Supplied information:
□ □ □ □ □ □ □

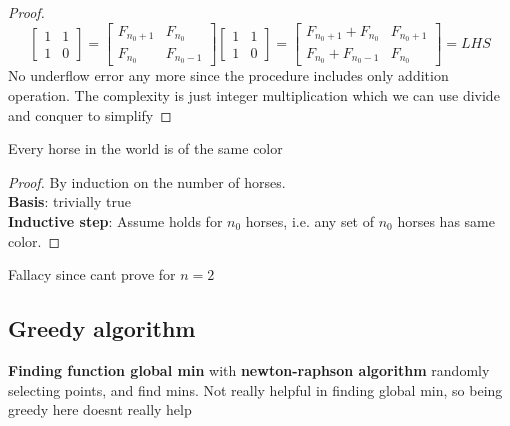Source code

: \documentclass[11pt]{article}
\begin{document}
\begin{example}
\begin{solution}
\begin{enumerate}
\begin{proof}
\[\begin{bmatrix}
          1 & 1 \\
          1 & 0
        \end{bmatrix} = \begin{bmatrix}
          F_{n_0+1} & F_{n_0} \\
          F_{n_0} & F_{n_0-1}
        \end{bmatrix} \begin{bmatrix}
          1 & 1 \\
          1 & 0
        \end{bmatrix} = \begin{bmatrix}
        F_{n_0 + 1} + F_{n_0} & F_{n_0 + 1}\\
        F_{n_0} + F_{n_0 - 1} & F_{n_0}
      \end{bmatrix} = LHS
      \]
      No underflow error any more since the procedure includes only addition operation. The complexity is just integer multiplication which we can use divide and conquer to simplify
    \end{proof}
  \end{enumerate}
\end{solution}


\end{example}



\begin{example}
  Every horse in the world is of the same color
  \begin{proof}
    By induction on the number of horses.\\
    \textbf{Basis}: trivially true \\
    \textbf{Inductive step}: Assume holds for $n_0$ horses, i.e. any set of $n_0$ horses has same color.
  \end{proof}
  Fallacy since cant prove for $n=2$
\end{example}

\subsection*{Greedy algorithm}

\begin{example}
  \textbf{Finding function global min} with
  \textbf{newton-raphson algorithm}
  randomly selecting points, and find mins. Not really helpful in finding global min, so being greedy here doesnt really help
\end{example}
\end{document}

□ □ □ □ □ □ □

Restate each entry word for word; pictures stay out of the copy.

Source code

: \documentclass[11pt]{article}
\begin{document}
\begin{example}
\begin{solution}
\begin{enumerate}
\begin{proof}
\[\begin{bmatrix}
          1 & 1 \\
          1 & 0
        \end{bmatrix} = \begin{bmatrix}
          F_{n_0+1} & F_{n_0} \\
          F_{n_0} & F_{n_0-1}
        \end{bmatrix} \begin{bmatrix}
          1 & 1 \\
          1 & 0
        \end{bmatrix} = \begin{bmatrix}
        F_{n_0 + 1} + F_{n_0} & F_{n_0 + 1}\\
        F_{n_0} + F_{n_0 - 1} & F_{n_0}
      \end{bmatrix} = LHS
      \]
      No underflow error any more since the procedure includes only addition operation. The complexity is just integer multiplication which we can use divide and conquer to simplify
    \end{proof}
  \end{enumerate}
\end{solution}


\end{example}



\begin{example}
  Every horse in the world is of the same color
  \begin{proof}
    By induction on the number of horses.\\
    \textbf{Basis}: trivially true \\
    \textbf{Inductive step}: Assume holds for $n_0$ horses, i.e. any set of $n_0$ horses has same color.
  \end{proof}
  Fallacy since cant prove for $n=2$
\end{example}

\subsection*{Greedy algorithm}

\begin{example}
  \textbf{Finding function global min} with
  \textbf{newton-raphson algorithm}
  randomly selecting points, and find mins. Not really helpful in finding global min, so being greedy here doesnt really help
\end{example}
\end{document}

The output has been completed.